**DATA EXTRACTS**
────
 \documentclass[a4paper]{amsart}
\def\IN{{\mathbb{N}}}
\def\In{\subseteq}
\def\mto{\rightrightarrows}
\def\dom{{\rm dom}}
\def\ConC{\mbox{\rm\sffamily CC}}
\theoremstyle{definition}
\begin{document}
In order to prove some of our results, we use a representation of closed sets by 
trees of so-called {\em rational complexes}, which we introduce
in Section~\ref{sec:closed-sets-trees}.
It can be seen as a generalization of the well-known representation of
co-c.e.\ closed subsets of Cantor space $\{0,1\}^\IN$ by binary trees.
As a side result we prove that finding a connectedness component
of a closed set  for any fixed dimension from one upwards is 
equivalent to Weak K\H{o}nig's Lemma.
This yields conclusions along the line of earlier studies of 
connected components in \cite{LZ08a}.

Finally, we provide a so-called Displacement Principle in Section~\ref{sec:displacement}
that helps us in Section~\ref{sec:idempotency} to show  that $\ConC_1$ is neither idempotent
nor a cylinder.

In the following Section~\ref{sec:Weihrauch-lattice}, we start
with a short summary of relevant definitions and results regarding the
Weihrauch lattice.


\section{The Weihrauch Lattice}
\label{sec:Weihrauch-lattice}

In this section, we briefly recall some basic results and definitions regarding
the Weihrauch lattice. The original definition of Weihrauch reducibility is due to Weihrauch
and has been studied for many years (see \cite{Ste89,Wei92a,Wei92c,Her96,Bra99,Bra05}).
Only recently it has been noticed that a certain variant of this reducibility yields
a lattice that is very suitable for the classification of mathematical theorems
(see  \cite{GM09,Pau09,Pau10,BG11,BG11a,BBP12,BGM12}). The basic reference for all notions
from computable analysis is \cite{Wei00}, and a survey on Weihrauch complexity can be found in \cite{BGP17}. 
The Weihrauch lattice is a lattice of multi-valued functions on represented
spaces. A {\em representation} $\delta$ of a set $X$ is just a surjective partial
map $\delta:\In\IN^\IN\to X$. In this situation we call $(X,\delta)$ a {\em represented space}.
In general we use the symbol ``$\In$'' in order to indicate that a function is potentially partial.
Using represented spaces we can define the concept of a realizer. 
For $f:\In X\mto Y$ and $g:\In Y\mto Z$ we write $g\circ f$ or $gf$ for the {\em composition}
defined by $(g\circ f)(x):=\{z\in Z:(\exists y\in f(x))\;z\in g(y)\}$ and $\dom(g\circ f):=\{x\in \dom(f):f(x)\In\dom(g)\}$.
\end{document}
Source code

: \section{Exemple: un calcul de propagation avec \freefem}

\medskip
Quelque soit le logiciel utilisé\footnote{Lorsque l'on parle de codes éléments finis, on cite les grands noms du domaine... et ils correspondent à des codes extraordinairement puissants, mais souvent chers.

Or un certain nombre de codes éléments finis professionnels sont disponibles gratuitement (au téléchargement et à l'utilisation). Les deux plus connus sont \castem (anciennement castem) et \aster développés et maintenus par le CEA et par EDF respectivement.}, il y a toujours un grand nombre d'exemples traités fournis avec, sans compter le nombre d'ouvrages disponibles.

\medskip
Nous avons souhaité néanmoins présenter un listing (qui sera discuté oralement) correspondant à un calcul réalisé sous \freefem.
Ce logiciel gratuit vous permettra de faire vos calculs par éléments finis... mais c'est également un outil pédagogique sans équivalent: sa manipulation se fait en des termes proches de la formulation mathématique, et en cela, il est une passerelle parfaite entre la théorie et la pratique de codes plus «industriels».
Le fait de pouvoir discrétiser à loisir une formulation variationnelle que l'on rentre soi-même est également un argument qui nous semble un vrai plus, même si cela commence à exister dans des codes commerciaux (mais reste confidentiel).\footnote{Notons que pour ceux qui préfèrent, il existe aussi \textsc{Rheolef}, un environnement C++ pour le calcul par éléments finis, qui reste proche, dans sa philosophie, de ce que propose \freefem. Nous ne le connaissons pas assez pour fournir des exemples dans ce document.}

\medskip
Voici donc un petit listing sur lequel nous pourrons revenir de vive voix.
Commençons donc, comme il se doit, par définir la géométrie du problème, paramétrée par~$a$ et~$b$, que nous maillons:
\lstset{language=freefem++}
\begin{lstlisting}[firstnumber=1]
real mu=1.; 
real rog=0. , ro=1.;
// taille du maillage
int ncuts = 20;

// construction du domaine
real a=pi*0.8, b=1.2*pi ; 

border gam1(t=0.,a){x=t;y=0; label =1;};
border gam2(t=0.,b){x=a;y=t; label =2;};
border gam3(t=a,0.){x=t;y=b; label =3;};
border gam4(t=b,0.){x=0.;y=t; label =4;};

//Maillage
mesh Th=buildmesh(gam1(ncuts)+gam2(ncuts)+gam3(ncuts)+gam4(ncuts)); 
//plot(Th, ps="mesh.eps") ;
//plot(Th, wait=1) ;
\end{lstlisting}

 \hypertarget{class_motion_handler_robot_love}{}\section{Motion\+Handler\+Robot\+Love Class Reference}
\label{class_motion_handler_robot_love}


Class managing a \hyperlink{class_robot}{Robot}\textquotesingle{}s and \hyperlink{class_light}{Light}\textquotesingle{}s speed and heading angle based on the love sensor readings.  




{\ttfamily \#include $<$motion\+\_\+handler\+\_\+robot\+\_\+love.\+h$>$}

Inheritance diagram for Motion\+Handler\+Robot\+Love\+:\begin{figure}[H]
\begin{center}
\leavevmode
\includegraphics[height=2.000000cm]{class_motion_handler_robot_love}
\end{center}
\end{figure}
────
**TASK BRIEF**
All of the lines above must be returned exactly.

**WRITTEN RESPONSE**
 \documentclass[a4paper]{amsart}
\def\IN{{\mathbb{N}}}
\def\In{\subseteq}
\def\mto{\rightrightarrows}
\def\dom{{\rm dom}}
\def\ConC{\mbox{\rm\sffamily CC}}
\theoremstyle{definition}
\begin{document}
In order to prove some of our results, we use a representation of closed sets by 
trees of so-called {\em rational complexes}, which we introduce
in Section~\ref{sec:closed-sets-trees}.
It can be seen as a generalization of the well-known representation of
co-c.e.\ closed subsets of Cantor space $\{0,1\}^\IN$ by binary trees.
As a side result we prove that finding a connectedness component
of a closed set  for any fixed dimension from one upwards is 
equivalent to Weak K\H{o}nig's Lemma.
This yields conclusions along the line of earlier studies of 
connected components in \cite{LZ08a}.

Finally, we provide a so-called Displacement Principle in Section~\ref{sec:displacement}
that helps us in Section~\ref{sec:idempotency} to show  that $\ConC_1$ is neither idempotent
nor a cylinder.

In the following Section~\ref{sec:Weihrauch-lattice}, we start
with a short summary of relevant definitions and results regarding the
Weihrauch lattice.


\section{The Weihrauch Lattice}
\label{sec:Weihrauch-lattice}

In this section, we briefly recall some basic results and definitions regarding
the Weihrauch lattice. The original definition of Weihrauch reducibility is due to Weihrauch
and has been studied for many years (see \cite{Ste89,Wei92a,Wei92c,Her96,Bra99,Bra05}).
Only recently it has been noticed that a certain variant of this reducibility yields
a lattice that is very suitable for the classification of mathematical theorems
(see  \cite{GM09,Pau09,Pau10,BG11,BG11a,BBP12,BGM12}). The basic reference for all notions
from computable analysis is \cite{Wei00}, and a survey on Weihrauch complexity can be found in \cite{BGP17}. 
The Weihrauch lattice is a lattice of multi-valued functions on represented
spaces. A {\em representation} $\delta$ of a set $X$ is just a surjective partial
map $\delta:\In\IN^\IN\to X$. In this situation we call $(X,\delta)$ a {\em represented space}.
In general we use the symbol ``$\In$'' in order to indicate that a function is potentially partial.
Using represented spaces we can define the concept of a realizer. 
For $f:\In X\mto Y$ and $g:\In Y\mto Z$ we write $g\circ f$ or $gf$ for the {\em composition}
defined by $(g\circ f)(x):=\{z\in Z:(\exists y\in f(x))\;z\in g(y)\}$ and $\dom(g\circ f):=\{x\in \dom(f):f(x)\In\dom(g)\}$.
\end{document}
Source code

: \section{Exemple: un calcul de propagation avec \freefem}

\medskip
Quelque soit le logiciel utilisé\footnote{Lorsque l'on parle de codes éléments finis, on cite les grands noms du domaine... et ils correspondent à des codes extraordinairement puissants, mais souvent chers.

Or un certain nombre de codes éléments finis professionnels sont disponibles gratuitement (au téléchargement et à l'utilisation). Les deux plus connus sont \castem (anciennement castem) et \aster développés et maintenus par le CEA et par EDF respectivement.}, il y a toujours un grand nombre d'exemples traités fournis avec, sans compter le nombre d'ouvrages disponibles.

\medskip
Nous avons souhaité néanmoins présenter un listing (qui sera discuté oralement) correspondant à un calcul réalisé sous \freefem.
Ce logiciel gratuit vous permettra de faire vos calculs par éléments finis... mais c'est également un outil pédagogique sans équivalent: sa manipulation se fait en des termes proches de la formulation mathématique, et en cela, il est une passerelle parfaite entre la théorie et la pratique de codes plus «industriels».
Le fait de pouvoir discrétiser à loisir une formulation variationnelle que l'on rentre soi-même est également un argument qui nous semble un vrai plus, même si cela commence à exister dans des codes commerciaux (mais reste confidentiel).\footnote{Notons que pour ceux qui préfèrent, il existe aussi \textsc{Rheolef}, un environnement C++ pour le calcul par éléments finis, qui reste proche, dans sa philosophie, de ce que propose \freefem. Nous ne le connaissons pas assez pour fournir des exemples dans ce document.}

\medskip
Voici donc un petit listing sur lequel nous pourrons revenir de vive voix.
Commençons donc, comme il se doit, par définir la géométrie du problème, paramétrée par~$a$ et~$b$, que nous maillons:
\lstset{language=freefem++}
\begin{lstlisting}[firstnumber=1]
real mu=1.; 
real rog=0. , ro=1.;
// taille du maillage
int ncuts = 20;

// construction du domaine
real a=pi*0.8, b=1.2*pi ; 

border gam1(t=0.,a){x=t;y=0; label =1;};
border gam2(t=0.,b){x=a;y=t; label =2;};
border gam3(t=a,0.){x=t;y=b; label =3;};
border gam4(t=b,0.){x=0.;y=t; label =4;};

//Maillage
mesh Th=buildmesh(gam1(ncuts)+gam2(ncuts)+gam3(ncuts)+gam4(ncuts)); 
//plot(Th, ps="mesh.eps") ;
//plot(Th, wait=1) ;
\end{lstlisting}

 \hypertarget{class_motion_handler_robot_love}{}\section{Motion\+Handler\+Robot\+Love Class Reference}
\label{class_motion_handler_robot_love}


Class managing a \hyperlink{class_robot}{Robot}\textquotesingle{}s and \hyperlink{class_light}{Light}\textquotesingle{}s speed and heading angle based on the love sensor readings.  




{\ttfamily \#include $<$motion\+\_\+handler\+\_\+robot\+\_\+love.\+h$>$}

Inheritance diagram for Motion\+Handler\+Robot\+Love\+:\begin{figure}[H]
\begin{center}
\leavevmode
\includegraphics[height=2.000000cm]{class_motion_handler_robot_love}
\end{center}
\end{figure}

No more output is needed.